The video to be processed may comprise N frames of images; n is greater than or equal to 2.

Further, the acquired video to be processed may be a second image and a first image which are sequentially output by the monitoring device in time sequence within a preset time period, wherein the second image is output earlier than the first image.

Step 202, for the first image, if the first image is a detection frame image, detecting the type of each identification object and the detection image information corresponding to each identification object in the first image.

Each image information corresponds to one frame of image, and the first object to be identified is any object to be identified contained in any frame of image.

Specifically, an image of a video to be processed is marked in advance, an image which needs to be detected in the video to be processed is marked as a detection frame image, and an image which needs to be predicted is marked as a prediction frame image.

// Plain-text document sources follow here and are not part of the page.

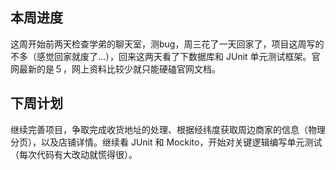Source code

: ## 本周进度

这周开始前两天检查学弟的聊天室，测bug，周三花了一天回家了，项目这周写的不多（感觉回家就废了...），回来这两天看了下数据库和 JUnit 单元测试框架。官网最新的是５，网上资料比较少就只能硬磕官网文档。

## 下周计划

继续完善项目，争取完成收货地址的处理、根据经纬度获取周边商家的信息（物理分页），以及店铺详情。继续看 JUnit 和 Mockito，开始对关键逻辑编写单元测试（每次代码有大改动就慌得很）。

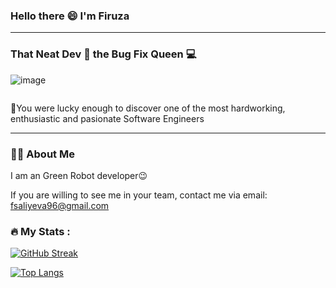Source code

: ### Hello there 😄 I'm Firuza  
---
### That Neat Dev 🌟 the Bug Fix Queen 💻 

![image]([https://github.com/firuza-hub/firuza-hub/assets/52698220/6739ffb2-2407-438b-a910-8dc4d549e8b9](https://www.google.com/search?q=android+&tbm=isch&ved=2ahUKEwiBl8rauu6BAxVH9LsIHRBlCMQQ2-cCegQIABAA&oq=android+&gs_lcp=CgNpbWcQAzIECCMQJzIECCMQJzIFCAAQgAQyBQgAEIAEMgcIABCKBRBDMgUIABCABDIFCAAQgAQyBQgAEIAEMgUIABCABDIFCAAQgARQAFgAYN8BaABwAHgAgAHSAYgB0gGSAQMyLTGYAQCgAQGqAQtnd3Mtd2l6LWltZ8ABAQ&sclient=img&ei=JdMmZcHwDMfo7_UPkMqhoAw&bih=835&biw=1470&rlz=1C5CHFA_enAZ1034AZ1034#imgrc=CoXGveK50Dv_uM))

<img src="https://komarev.com/ghpvc/?username=firuza-hub&style=flat-square&color=blue" alt=""/>

👻You were lucky enough to discover one of the most hardworking, enthusiastic and pasionate Software Engineers 

---
### 🏋️‍♀️ About Me
I am an Green Robot developer😉

If you are willing to see me in your team, contact me via email: fsaliyeva96@gmail.com

### :fire: My Stats :

[![GitHub Streak](http://github-readme-streak-stats.herokuapp.com/?user=khayalsherif&theme=dark&background=0f7d7b)](https://git.io/streak-stats)                                     

[![Top Langs](https://github-readme-stats.vercel.app/api/top-langs/?username=khayalsherif&theme=dark&background=0f7d7b)](https://github.com/anuraghazra/github-readme-stats)        
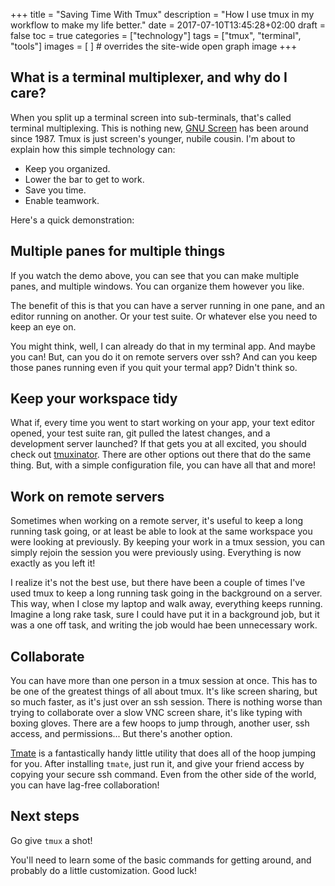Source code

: +++
title = "Saving Time With Tmux"
description = "How I use tmux in my workflow to make my life better."
date = 2017-07-10T13:45:28+02:00
draft = false
toc = true
categories = ["technology"]
tags = ["tmux", "terminal", "tools"]
images = [ ] # overrides the site-wide open graph image
+++

## What is a terminal multiplexer, and why do I care?

When you split up a terminal screen into sub-terminals, that's called terminal multiplexing. This is nothing new, [GNU Screen](https://en.wikipedia.org/wiki/GNU_Screen) has been around since 1987. Tmux is just screen's younger, nubile cousin. I'm about to explain how this simple technology can:

- Keep you organized.
- Lower the bar to get to work.
- Save you time.
- Enable teamwork.

Here's a quick demonstration:
<script type="text/javascript" src="https://asciinema.org/a/5k3urBv0sHluX7yUiopl0y0a3.js" id="asciicast-5k3urBv0sHluX7yUiopl0y0a3" data-size="small" data-speed="3" async></script>


## Multiple panes for multiple things

If you watch the demo above, you can see that you can make multiple panes, and multiple windows. You can organize them however you like.

The benefit of this is that you can have a server running in one pane, and an editor running on another. Or your test suite. Or whatever else you need to keep an eye on.

You might think, well, I can already do that in my terminal app. And maybe you can! But, can you do it on remote servers over ssh? And can you keep those panes running even if you quit your termal app? Didn't think so.

## Keep your workspace tidy
What if, every time you went to start working on your app, your text editor opened, your test suite ran, git pulled the latest changes, and a development server launched? If that gets you at all excited, you should check out [tmuxinator](https://github.com/tmuxinator/tmuxinator). There are other options out there that do the same thing. But, with a simple configuration file, you can have all that and more!

## Work on remote servers
Sometimes when working on a remote server, it's useful to keep a long running task going, or at least be able to look at the same workspace you were looking at previously. By keeping your work in a tmux session, you can simply rejoin the session you were previously using. Everything is now exactly as you left it!

I realize it's not the best use, but there have been a couple of times I've used tmux to keep a long running task going in the background on a server. This way, when I close my laptop and walk away, everything keeps running. Imagine a long rake task, sure I could have put it in a background job, but it was a one off task, and writing the job would hae been unnecessary work.

## Collaborate
You can have more than one person in a tmux session at once. This has to be one of the greatest things of all about tmux. It's like screen sharing, but so much faster, as it's just over an ssh session. There is nothing worse than trying to collaborate over a slow VNC screen share, it's like typing with boxing gloves. There are a few hoops to jump through, another user, ssh access, and permissions... But there's another option.

[Tmate](https://tmate.io/) is a fantastically handy little utility that does all of the hoop jumping for you. After installing `tmate`, just run it, and give your friend access by copying your secure ssh command. Even from the other side of the world, you can have lag-free collaboration!

## Next steps

Go give `tmux` a shot!

You'll need to learn some of the basic commands for getting around, and probably do a little customization. Good luck!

Illustratively, 10 frames of pictures are set in a segment of video stream, the first frame of picture and the fifth frame of picture are marked as detection frame pictures, the second frame of picture to the fourth frame of picture are marked as prediction frame pictures, and the sixth frame to the tenth frame of picture are marked as prediction frame pictures.

The method comprises the steps of dividing an image in a video stream acquired by monitoring equipment into a detection frame image and a non-detection frame image, judging whether the first image is the detection frame image or not when the first image is acquired, if so, detecting an object to be identified in the first image, otherwise, predicting the object to be identified in the first image by using the object to be identified in the second image, so that each frame of image to be identified does not need to be detected and identified, the calculation amount for determining the object to be identified in the image is reduced, and the efficiency is improved.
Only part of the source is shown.